> Problem description: If a line in the material below has the string "thumb", copy it out.

Given data below:

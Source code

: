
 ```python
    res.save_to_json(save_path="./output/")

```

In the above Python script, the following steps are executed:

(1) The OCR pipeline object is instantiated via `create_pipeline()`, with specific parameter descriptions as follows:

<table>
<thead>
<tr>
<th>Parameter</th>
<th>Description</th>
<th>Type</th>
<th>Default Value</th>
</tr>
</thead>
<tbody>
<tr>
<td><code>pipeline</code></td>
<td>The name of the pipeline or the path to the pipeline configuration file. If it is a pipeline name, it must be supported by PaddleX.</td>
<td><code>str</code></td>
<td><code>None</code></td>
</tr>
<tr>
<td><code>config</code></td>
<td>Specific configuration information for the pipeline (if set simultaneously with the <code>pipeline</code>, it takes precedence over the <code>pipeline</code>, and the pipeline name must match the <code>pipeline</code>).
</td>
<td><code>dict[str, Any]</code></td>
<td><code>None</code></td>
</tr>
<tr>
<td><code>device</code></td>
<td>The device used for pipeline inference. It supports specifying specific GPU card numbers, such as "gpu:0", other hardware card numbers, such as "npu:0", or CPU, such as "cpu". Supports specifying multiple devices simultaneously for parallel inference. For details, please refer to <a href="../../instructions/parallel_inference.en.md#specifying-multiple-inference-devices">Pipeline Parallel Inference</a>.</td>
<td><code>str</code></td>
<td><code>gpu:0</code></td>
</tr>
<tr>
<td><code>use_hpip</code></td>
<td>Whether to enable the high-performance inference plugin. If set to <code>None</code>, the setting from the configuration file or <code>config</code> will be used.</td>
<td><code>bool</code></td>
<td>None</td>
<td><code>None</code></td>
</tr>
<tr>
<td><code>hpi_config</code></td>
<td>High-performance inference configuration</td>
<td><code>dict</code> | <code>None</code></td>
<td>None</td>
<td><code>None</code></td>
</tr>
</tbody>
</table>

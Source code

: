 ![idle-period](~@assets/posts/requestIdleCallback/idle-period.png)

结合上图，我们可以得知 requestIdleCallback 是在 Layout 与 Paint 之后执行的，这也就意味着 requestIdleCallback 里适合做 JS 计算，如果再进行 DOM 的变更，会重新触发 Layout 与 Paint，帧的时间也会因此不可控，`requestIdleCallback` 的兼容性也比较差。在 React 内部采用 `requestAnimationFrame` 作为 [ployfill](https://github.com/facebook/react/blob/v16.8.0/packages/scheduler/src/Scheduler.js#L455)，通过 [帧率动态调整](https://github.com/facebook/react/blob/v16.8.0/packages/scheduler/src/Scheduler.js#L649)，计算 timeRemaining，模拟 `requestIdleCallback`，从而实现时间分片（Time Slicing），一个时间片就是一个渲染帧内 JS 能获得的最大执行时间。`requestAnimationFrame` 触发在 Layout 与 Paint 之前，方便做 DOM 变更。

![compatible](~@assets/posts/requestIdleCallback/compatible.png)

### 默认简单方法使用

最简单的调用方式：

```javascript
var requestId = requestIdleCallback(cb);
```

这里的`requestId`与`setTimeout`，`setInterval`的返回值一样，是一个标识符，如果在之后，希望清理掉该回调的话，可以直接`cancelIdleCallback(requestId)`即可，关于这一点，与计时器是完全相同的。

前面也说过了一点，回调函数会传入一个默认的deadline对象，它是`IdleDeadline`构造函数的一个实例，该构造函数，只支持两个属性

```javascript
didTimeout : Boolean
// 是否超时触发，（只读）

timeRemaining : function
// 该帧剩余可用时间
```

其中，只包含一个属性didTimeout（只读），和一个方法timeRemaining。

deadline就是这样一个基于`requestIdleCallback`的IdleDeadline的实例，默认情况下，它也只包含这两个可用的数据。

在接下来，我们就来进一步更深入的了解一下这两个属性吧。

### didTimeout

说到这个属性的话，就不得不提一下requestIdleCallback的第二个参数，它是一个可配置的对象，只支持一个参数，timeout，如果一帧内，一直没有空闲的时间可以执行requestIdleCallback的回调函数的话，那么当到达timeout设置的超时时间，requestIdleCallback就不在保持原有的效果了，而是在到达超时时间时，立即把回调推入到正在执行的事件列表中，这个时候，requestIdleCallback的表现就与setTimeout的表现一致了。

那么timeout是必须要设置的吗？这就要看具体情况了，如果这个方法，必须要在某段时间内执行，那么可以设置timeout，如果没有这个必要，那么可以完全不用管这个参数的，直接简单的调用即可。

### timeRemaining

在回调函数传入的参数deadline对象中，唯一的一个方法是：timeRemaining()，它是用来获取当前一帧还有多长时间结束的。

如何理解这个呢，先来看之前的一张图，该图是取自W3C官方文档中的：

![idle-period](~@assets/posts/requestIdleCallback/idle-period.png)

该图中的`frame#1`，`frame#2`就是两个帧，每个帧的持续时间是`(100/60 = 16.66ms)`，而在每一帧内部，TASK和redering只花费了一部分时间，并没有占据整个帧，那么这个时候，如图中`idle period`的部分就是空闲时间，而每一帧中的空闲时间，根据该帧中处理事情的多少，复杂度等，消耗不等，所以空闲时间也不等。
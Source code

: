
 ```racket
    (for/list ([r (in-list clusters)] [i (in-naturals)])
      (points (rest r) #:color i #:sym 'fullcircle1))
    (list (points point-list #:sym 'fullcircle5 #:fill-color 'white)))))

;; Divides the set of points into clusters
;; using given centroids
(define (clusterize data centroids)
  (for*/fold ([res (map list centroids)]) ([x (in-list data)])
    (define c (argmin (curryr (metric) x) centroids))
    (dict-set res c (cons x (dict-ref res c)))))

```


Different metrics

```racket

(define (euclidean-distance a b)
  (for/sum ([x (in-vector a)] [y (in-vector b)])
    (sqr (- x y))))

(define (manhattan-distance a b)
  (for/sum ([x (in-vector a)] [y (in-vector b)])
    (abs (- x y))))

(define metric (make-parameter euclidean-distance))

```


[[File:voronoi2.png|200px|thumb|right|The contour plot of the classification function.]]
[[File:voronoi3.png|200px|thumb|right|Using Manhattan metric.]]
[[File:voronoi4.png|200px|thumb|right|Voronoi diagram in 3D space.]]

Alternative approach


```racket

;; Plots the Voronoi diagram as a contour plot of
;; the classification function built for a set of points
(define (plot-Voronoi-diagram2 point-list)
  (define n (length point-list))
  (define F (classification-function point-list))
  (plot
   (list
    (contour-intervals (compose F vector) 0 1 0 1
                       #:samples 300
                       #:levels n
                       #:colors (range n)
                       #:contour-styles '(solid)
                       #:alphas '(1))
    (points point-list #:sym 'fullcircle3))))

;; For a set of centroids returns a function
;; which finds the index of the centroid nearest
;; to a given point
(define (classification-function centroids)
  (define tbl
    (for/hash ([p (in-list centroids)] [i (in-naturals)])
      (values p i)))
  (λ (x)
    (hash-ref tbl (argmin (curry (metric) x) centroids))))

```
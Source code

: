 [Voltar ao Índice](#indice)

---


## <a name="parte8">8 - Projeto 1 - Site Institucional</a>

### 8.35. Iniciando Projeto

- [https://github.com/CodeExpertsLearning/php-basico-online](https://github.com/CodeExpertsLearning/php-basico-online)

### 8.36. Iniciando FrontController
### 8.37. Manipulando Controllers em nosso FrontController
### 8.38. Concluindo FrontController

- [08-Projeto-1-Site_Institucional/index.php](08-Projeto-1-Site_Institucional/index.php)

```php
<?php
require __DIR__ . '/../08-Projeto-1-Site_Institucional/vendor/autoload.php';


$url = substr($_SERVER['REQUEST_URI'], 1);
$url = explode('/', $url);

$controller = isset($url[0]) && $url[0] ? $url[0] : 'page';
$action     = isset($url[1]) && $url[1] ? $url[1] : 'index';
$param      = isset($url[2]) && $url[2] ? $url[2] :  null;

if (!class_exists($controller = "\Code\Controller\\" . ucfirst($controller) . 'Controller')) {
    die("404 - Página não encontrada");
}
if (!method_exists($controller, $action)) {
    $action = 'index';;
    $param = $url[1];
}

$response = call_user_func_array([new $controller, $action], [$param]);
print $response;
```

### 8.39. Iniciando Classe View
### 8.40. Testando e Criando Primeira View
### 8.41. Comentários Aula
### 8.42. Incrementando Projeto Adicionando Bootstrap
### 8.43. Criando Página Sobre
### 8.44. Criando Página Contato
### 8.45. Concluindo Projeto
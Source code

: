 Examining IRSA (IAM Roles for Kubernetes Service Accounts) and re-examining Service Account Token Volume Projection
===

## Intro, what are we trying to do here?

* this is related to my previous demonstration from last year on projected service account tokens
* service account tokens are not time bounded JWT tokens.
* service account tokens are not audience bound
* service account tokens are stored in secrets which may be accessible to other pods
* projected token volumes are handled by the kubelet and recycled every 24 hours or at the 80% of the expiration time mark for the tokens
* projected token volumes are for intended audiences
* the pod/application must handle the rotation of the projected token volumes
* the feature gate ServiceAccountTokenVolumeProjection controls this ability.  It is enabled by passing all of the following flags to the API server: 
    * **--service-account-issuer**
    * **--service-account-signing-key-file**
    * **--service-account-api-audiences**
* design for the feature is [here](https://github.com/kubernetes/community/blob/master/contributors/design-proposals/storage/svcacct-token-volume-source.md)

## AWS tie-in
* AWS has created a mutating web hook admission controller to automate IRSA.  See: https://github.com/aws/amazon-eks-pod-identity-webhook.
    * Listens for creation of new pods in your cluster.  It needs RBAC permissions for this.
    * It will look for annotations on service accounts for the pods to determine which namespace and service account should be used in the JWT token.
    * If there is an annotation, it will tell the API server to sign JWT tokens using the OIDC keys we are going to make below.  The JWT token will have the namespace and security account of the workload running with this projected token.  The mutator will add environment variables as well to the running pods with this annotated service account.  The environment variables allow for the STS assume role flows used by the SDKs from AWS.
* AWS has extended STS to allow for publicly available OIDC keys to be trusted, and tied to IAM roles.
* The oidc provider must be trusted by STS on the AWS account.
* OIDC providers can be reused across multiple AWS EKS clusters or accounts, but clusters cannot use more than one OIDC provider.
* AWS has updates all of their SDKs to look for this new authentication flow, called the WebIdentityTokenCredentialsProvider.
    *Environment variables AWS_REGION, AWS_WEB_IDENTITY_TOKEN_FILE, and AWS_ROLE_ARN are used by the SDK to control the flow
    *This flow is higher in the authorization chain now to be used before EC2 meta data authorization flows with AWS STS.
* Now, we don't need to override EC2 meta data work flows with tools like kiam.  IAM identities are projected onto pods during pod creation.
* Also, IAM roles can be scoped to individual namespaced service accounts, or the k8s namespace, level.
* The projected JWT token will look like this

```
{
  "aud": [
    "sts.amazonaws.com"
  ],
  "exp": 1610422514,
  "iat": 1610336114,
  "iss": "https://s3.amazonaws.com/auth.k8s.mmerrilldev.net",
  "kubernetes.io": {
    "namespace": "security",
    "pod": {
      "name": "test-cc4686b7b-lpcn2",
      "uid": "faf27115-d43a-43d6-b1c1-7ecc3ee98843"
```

End of Given data.

> Answer to this problem:
[[File:voronoi2.png|200px|thumb|right|The contour plot of the classification function.]]
[[File:voronoi3.png|200px|thumb|right|Using Manhattan metric.]]
[[File:voronoi4.png|200px|thumb|right|Voronoi diagram in 3D space.]]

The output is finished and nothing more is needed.